Insurance commissioners from nine states are looking to the new Department of Government Efficiency to do away with the Federal Insurance Office.

In a letter, addressed to DOGE heads Elon Musk and Vivek Ramaswamy, the commissioners said the FIO’s mission of monitoring the insurance industry is “already effectively fulfilled by state regulators.”

“Since its inception, FIO has fluctuated between ineffectiveness and outright dishonesty in it dealings with the states,” continued the letter from insurance commissioners David J. Bettencourt of New Hampshire, Glen Mulready of Oklahoma, Carter Lawrence of Tennessee, Mark Fowler of Alabama, Tim Temple of Louisiana, Vicki Schmidt of Kansas, Alan McClain of Arkansas, Mike Causey of North Carolina, and Allan McVey of West Virginia.

What Others Are Saying?

Before the commissioners wrote their letter, insurance experts weighed in on the possibility that DOGE would put an end to the FIO for Carrier Management.

“FIO has 13 full-time employees and Homeland Security has 260,000. If Ramaswamy and Musk are trying to cut fat out of the government, it would be laughable if they went after an agency with a dozen people [that’s] been described as toothless because it monitors the industry and doesn’t regulate it.”

Jerry Theodorou, R Street Institute

“In the 14 years since [FIO was created as part of the Dodd-Frank Act], it has become abundantly clear that insurers do not pose a systemic risk to the economy. Even the NAIC [National Association of Insurance Commissioners] may wind up supporting its dissolution.”

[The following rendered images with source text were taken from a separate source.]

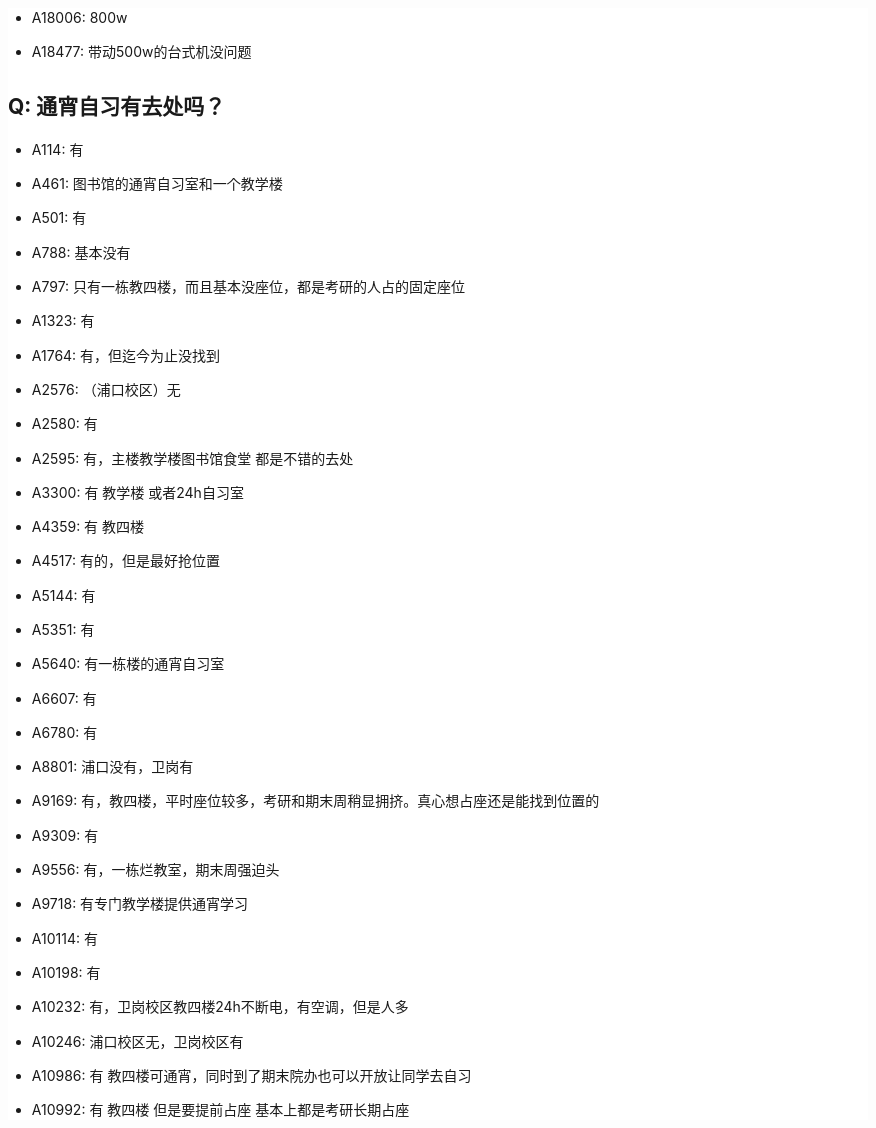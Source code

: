 - A18006: 800w

- A18477: 带动500w的台式机没问题

## Q: 通宵自习有去处吗？

- A114: 有

- A461: 图书馆的通宵自习室和一个教学楼

- A501: 有

- A788: 基本没有

- A797: 只有一栋教四楼，而且基本没座位，都是考研的人占的固定座位

- A1323: 有

- A1764: 有，但迄今为止没找到

- A2576: （浦口校区）无

- A2580: 有

- A2595: 有，主楼教学楼图书馆食堂 都是不错的去处

- A3300: 有 教学楼 或者24h自习室

- A4359: 有 教四楼

- A4517: 有的，但是最好抢位置

- A5144: 有

- A5351: 有

- A5640: 有一栋楼的通宵自习室

- A6607: 有

- A6780: 有

- A8801: 浦口没有，卫岗有

- A9169: 有，教四楼，平时座位较多，考研和期末周稍显拥挤。真心想占座还是能找到位置的

- A9309: 有

- A9556: 有，一栋烂教室，期末周强迫头

- A9718: 有专门教学楼提供通宵学习

- A10114: 有

- A10198: 有

- A10232: 有，卫岗校区教四楼24h不断电，有空调，但是人多

- A10246: 浦口校区无，卫岗校区有

- A10986: 有 教四楼可通宵，同时到了期末院办也可以开放让同学去自习

- A10992: 有 教四楼 但是要提前占座 基本上都是考研长期占座
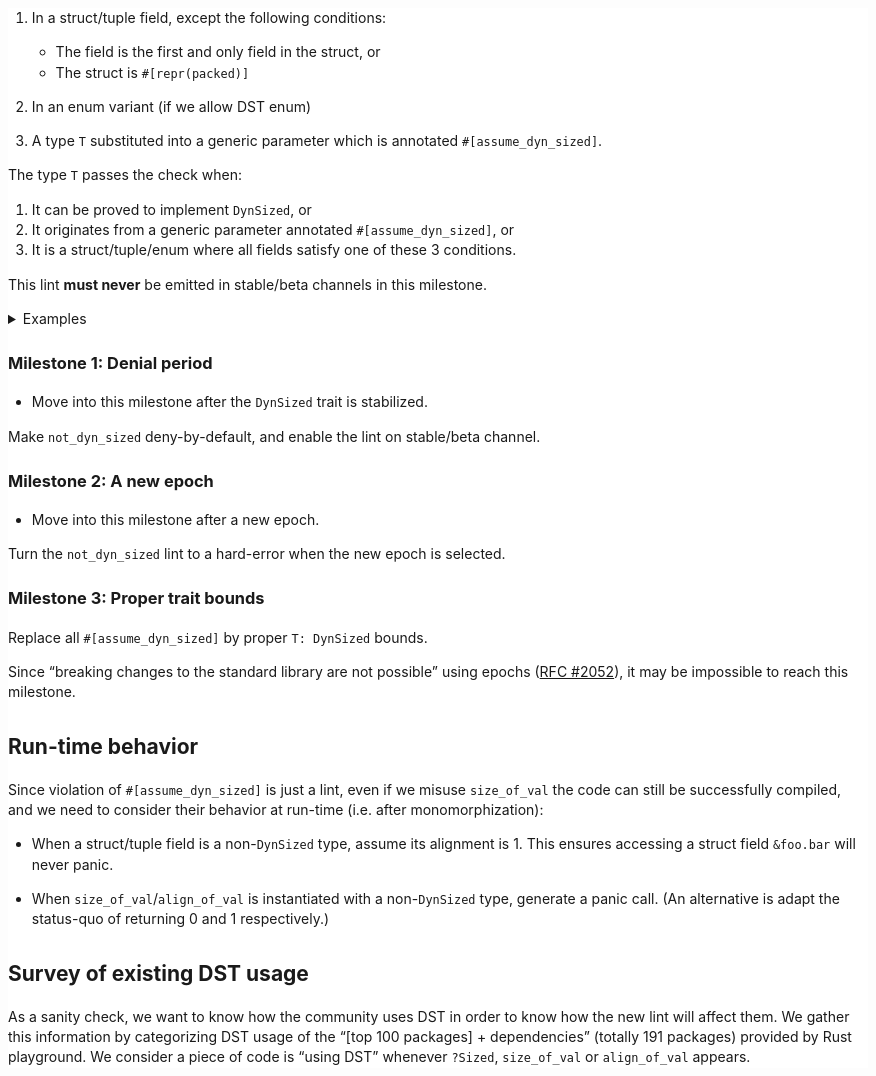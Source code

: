 1. In a struct/tuple field, except the following conditions:

    * The field is the first and only field in the struct, or
    * The struct is `#[repr(packed)]`

2. In an enum variant (if we allow DST enum)
3. A type `T` substituted into a generic parameter which is annotated `#[assume_dyn_sized]`.

The type `T` passes the check when:

1. It can be proved to implement `DynSized`, or
2. It originates from a generic parameter annotated `#[assume_dyn_sized]`, or
3. It is a struct/tuple/enum where all fields satisfy one of these 3 conditions.

This lint **must never** be emitted in stable/beta channels in this milestone.

<details><summary>Examples</summary></details>

### Milestone 1: Denial period

* Move into this milestone after the `DynSized` trait is stabilized.

Make `not_dyn_sized` deny-by-default, and enable the lint on stable/beta channel.

### Milestone 2: A new epoch

* Move into this milestone after a new epoch.

Turn the `not_dyn_sized` lint to a hard-error when the new epoch is selected.

### Milestone 3: Proper trait bounds

Replace all `#[assume_dyn_sized]` by proper `T: DynSized` bounds.

Since “breaking changes to the standard library are not possible” using epochs ([RFC #2052]), it may
be impossible to reach this milestone.

## Run-time behavior

Since violation of `#[assume_dyn_sized]` is just a lint, even if we misuse `size_of_val` the code
can still be successfully compiled, and we need to consider their behavior at run-time (i.e. after
monomorphization):

* When a struct/tuple field is a non-`DynSized` type, assume its alignment is 1. This ensures
    accessing a struct field `&foo.bar` will never panic.

* When `size_of_val`/`align_of_val` is instantiated with a non-`DynSized` type, generate a panic
    call. (An alternative is adapt the status-quo of returning 0 and 1 respectively.)

## Survey of existing DST usage

As a sanity check, we want to know how the community uses DST in order to know how the new lint will
affect them. We gather this information by categorizing DST usage of the “[top 100 packages] +
dependencies” (totally 191 packages) provided by Rust playground. We consider a piece of code is
“using DST” whenever `?Sized`, `size_of_val` or `align_of_val` appears.


[summary]: #summary
[motivation]: #motivation
[guide-level-explanation]: #guide-level-explanation
[reference-level-explanation]: #reference-level-explanation
[drawbacks]: #drawbacks
[alternatives]: #alternatives
[unresolved]: #unresolved-questions
[E0322]: https://doc.rust-lang.org/error-index.html#E0322
[E0511]: https://doc.rust-lang.org/error-index.html#E0511
[RFC #1861]: http://rust-lang.github.io/rfcs/1861-extern-types.html
[RFC #1993]: https://github.com/rust-lang/rfcs/pull/1993
[RFC #2052]: http://rust-lang.github.io/rfcs/2052-epochs.html
[PR #44295]: https://github.com/rust-lang/rust/pull/44295
[PR #46108]: https://github.com/rust-lang/rust/pull/46108
[PR #47650]: https://github.com/rust-lang/rust/pull/47650
[issue #21974]: https://github.com/rust-lang/rust/issues/21974
[RFC issue #2255]: https://github.com/rust-lang/rfcs/pull/2255
[performance problems]: https://github.com/rust-lang/rfcs/pull/1858#issuecomment-337524343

Robert Hartwig, University of South Carolina

Read more predictions in the Carrier Management article “Mixed Bag: What Trump 2.0 Tariffs, DOGE Activities Mean For Insurers”

The commissioners said “any functions [FIO] purports to serve could easily be absorbed by other federal offices or reverted to the states.” The letter to the DOGE co-leaders uses FIO’s latest “misguided effort” to collect data from insurers in collaboration with the NAIC as an example of its alleged ineffectiveness, and questions FIO’s motivation for the data call. The commissioners said it remains unclear whether the Treasury Department’s FIO wanted the data for the purposes of “consumer protection or to pressure the insurance industry into adopting ESG (environmental social and governance) policies.”

More than two years ago, FIO proposed to have property/casualty insurers submit ZIP-code-level data, but the effort was criticized by industry trades who said the request was too onerous, overly broad, and unnecessary. FIO dropped the plan and then said it would collaborate with NAIC. But rather than working to ensure the accuracy of the data, the letter to DOGE from the commissioners said FIO chose to go forward with “flawed information.”

The elimination of FIO is not a new idea. In 2023, GOP members of the House of Representatives introduced a bill to ditch FIO, created in 2010 as part of the Dodd-Frank Wall Street Reform and Consumer Protection Act.

Earlier this month, a coalition of consumer, environmental, and fair housing groups called upon FIO to release the homeowners insurance data.

NAIC has yet to respond to a request for comment.

This article was previously published by Insurance Journal. Reporter Chad Hemenway is the National Editor of Insurance Journal.